The U.S. Supreme Court has ruled that police conducted a search within the meaning of the Fourth Amendment when they used a police dog to sniff for drugs on the porch of a home.

Conservative Justices Antonin Scalia and Clarence Thomas joined with three of the court’s liberals to form a majority. The case is “a straightforward one,” Scalia said in his majority opinion (PDF), because police had gathered evidence in the vicinity immediately outside the house—the area known as the curtilage.

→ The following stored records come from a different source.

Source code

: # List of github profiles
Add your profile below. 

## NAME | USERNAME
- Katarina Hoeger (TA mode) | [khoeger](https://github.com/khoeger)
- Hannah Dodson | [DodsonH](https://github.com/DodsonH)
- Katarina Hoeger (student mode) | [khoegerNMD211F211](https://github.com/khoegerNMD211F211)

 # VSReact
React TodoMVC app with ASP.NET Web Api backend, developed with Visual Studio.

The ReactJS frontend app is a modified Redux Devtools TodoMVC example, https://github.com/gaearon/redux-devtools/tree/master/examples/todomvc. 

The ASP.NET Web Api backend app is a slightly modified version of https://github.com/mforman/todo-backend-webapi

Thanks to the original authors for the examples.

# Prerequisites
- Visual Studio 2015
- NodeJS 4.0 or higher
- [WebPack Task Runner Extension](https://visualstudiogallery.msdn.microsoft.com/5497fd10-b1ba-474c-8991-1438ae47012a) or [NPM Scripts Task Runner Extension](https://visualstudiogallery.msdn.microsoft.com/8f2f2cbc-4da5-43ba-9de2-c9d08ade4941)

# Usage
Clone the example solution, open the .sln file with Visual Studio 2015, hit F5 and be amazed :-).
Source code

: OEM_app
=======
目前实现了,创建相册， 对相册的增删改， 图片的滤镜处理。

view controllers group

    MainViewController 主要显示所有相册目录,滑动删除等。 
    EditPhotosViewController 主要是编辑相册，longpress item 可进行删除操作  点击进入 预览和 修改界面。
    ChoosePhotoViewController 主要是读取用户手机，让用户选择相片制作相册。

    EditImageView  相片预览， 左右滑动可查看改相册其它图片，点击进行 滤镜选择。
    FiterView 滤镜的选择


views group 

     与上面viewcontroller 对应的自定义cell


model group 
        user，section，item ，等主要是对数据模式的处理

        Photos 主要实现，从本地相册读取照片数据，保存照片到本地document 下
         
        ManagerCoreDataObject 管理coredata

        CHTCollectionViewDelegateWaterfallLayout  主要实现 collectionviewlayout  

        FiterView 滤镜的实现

Justice Elena Kagan wrote a concurring opinion joined by Justices Ruth Bader Ginsburg and Sonia Sotomayor. Kagan said the use of the drug dog was a search based on privacy as well as property grounds. “The court today treats this case under a property rubric,” Kagan said. “I write separately to note that I could just as happily have decided it by looking to [the homeowner’s] privacy interests.”

The defendant did not fare as well in another drug-dog case last month. In a unanimous decision, the U.S. Supreme Court ruled in Florida v. Harris that an alert by Aldo the drug-sniffing German shepherd gave a Florida police officer probable cause to search a truck with an expired license plate.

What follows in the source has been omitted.